══ Data excerpts ══
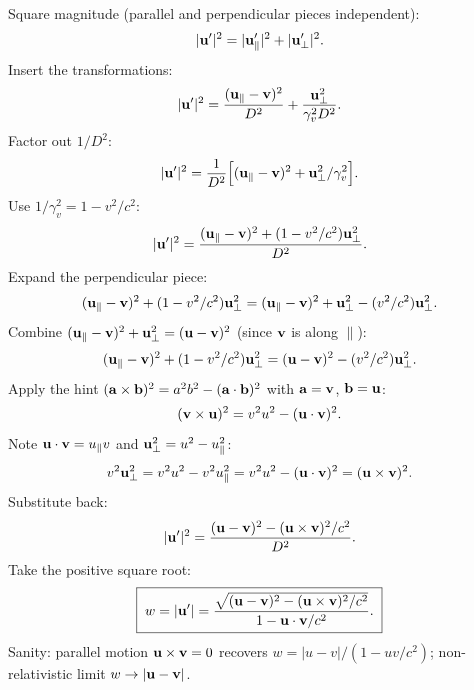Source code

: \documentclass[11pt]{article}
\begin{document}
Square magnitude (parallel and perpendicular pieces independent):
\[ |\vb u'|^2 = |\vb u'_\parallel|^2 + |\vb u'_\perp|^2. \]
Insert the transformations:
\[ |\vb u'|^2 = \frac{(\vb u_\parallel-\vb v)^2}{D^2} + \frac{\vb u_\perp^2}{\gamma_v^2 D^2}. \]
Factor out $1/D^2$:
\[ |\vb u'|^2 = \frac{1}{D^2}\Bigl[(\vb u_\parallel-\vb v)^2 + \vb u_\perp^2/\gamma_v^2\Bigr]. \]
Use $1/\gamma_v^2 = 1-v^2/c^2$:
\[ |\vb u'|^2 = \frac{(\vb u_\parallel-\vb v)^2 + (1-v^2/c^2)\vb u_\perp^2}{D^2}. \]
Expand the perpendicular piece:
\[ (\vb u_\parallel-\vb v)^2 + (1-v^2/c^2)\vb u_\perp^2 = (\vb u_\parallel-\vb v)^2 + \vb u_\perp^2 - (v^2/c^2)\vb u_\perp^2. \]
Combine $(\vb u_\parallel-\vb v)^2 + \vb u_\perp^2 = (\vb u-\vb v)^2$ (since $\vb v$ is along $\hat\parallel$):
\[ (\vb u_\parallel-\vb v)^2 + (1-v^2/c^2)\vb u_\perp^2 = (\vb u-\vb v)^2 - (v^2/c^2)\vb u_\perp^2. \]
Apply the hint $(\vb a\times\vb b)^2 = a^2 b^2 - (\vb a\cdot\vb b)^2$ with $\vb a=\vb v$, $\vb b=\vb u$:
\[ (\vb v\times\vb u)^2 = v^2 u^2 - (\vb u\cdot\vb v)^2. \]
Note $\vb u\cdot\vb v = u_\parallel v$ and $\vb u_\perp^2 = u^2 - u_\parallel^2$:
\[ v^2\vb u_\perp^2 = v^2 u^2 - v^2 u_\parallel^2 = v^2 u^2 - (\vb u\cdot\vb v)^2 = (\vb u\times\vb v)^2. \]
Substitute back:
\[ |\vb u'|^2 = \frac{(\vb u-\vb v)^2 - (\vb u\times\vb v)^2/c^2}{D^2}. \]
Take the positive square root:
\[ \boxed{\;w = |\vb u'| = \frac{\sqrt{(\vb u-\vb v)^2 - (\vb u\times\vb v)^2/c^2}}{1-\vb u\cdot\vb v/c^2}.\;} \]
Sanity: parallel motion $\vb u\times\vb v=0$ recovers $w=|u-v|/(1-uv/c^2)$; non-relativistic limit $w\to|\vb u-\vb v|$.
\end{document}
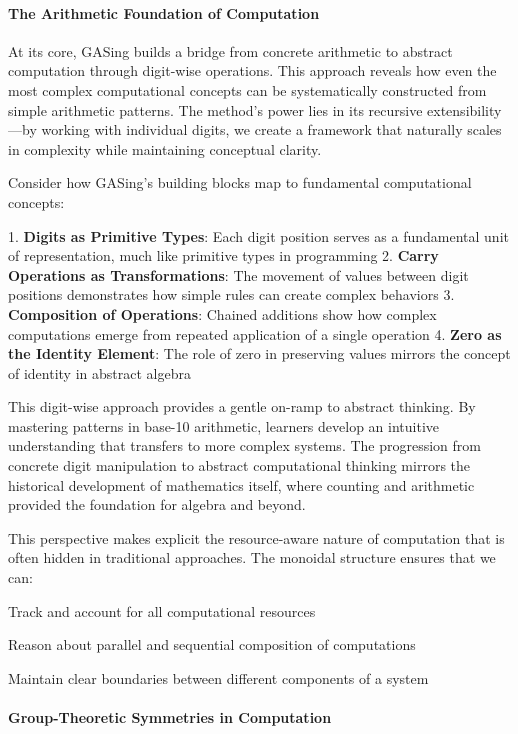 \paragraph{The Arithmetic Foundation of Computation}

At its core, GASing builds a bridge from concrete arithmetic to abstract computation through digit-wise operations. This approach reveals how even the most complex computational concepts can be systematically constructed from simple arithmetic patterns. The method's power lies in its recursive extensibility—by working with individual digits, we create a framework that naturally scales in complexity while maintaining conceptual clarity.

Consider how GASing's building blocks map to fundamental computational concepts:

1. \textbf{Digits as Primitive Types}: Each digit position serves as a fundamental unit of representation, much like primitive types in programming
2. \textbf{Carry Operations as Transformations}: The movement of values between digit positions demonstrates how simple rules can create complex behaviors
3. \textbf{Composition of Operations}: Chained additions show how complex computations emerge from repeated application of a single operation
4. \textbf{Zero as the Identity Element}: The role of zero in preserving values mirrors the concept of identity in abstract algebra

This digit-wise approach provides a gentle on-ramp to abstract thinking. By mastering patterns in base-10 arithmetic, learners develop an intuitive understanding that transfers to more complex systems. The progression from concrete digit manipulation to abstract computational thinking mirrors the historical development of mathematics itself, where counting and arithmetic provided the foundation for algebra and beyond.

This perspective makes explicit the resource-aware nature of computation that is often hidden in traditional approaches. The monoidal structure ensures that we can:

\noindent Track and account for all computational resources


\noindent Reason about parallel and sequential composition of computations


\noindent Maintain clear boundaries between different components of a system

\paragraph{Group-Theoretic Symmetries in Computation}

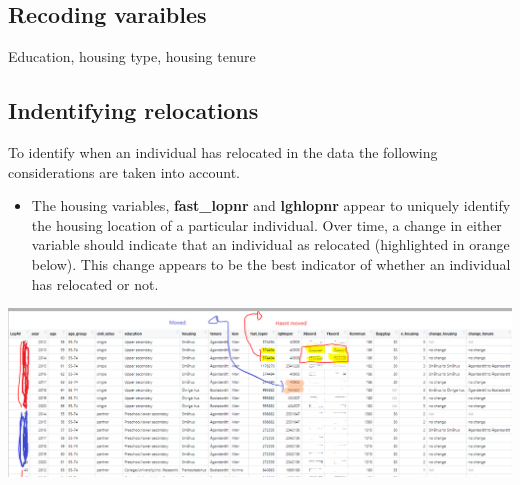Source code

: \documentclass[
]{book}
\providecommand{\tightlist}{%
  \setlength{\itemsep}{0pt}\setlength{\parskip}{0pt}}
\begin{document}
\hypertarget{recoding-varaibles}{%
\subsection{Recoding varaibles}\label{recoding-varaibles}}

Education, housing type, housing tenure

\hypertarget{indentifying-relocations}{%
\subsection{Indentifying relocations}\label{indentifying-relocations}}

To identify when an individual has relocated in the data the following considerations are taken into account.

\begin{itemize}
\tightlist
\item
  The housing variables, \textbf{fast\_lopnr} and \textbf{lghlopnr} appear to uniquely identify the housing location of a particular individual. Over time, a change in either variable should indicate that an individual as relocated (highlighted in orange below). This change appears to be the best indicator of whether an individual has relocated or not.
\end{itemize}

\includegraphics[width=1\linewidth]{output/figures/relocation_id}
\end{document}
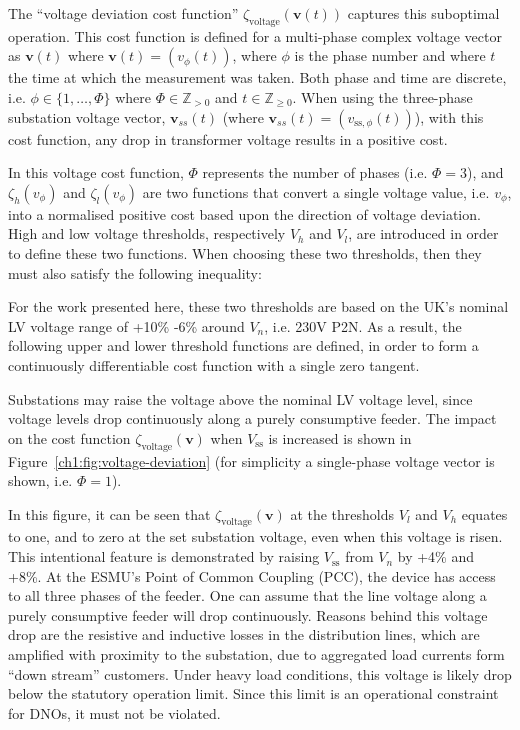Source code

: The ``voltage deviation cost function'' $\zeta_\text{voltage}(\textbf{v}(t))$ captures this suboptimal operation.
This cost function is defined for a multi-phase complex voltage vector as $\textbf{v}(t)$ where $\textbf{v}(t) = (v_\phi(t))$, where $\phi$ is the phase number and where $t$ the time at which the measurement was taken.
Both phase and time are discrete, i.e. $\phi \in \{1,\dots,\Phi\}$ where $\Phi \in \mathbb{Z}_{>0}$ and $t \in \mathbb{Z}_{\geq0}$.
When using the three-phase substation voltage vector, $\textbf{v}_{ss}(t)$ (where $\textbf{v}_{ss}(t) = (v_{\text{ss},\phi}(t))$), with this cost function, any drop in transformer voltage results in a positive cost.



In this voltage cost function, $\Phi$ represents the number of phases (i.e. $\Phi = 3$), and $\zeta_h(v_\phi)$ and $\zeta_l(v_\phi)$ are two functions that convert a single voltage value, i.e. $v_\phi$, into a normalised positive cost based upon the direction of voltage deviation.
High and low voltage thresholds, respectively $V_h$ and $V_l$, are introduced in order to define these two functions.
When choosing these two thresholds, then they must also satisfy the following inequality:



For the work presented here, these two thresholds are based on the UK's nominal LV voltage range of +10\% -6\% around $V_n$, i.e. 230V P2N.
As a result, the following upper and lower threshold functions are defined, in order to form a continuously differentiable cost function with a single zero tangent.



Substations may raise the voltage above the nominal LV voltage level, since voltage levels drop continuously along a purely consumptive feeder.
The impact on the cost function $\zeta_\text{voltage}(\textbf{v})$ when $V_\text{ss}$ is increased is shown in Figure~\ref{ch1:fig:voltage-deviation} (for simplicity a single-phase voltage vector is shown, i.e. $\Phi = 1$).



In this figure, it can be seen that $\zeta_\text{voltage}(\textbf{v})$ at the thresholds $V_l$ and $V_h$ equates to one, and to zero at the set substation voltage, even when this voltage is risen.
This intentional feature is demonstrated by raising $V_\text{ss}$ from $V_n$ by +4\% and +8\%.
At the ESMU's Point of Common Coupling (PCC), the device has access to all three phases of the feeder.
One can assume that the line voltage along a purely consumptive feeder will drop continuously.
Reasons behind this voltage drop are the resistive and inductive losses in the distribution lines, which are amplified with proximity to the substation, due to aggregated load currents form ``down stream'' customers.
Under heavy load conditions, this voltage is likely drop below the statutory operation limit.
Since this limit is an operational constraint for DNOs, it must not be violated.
═══
Please find all lines of the entries that hold the string "times" and copy them.

Apply the hint $(\vb a\times\vb b)^2 = a^2 b^2 - (\vb a\cdot\vb b)^2$ with $\vb a=\vb v$, $\vb b=\vb u$:
\[ (\vb v\times\vb u)^2 = v^2 u^2 - (\vb u\cdot\vb v)^2. \]
\[ v^2\vb u_\perp^2 = v^2 u^2 - v^2 u_\parallel^2 = v^2 u^2 - (\vb u\cdot\vb v)^2 = (\vb u\times\vb v)^2. \]
\[ |\vb u'|^2 = \frac{(\vb u-\vb v)^2 - (\vb u\times\vb v)^2/c^2}{D^2}. \]
\[ \boxed{\;w = |\vb u'| = \frac{\sqrt{(\vb u-\vb v)^2 - (\vb u\times\vb v)^2/c^2}}{1-\vb u\cdot\vb v/c^2}.\;} \]
Sanity: parallel motion $\vb u\times\vb v=0$ recovers $w=|u-v|/(1-uv/c^2)$; non-relativistic limit $w\to|\vb u-\vb v|$.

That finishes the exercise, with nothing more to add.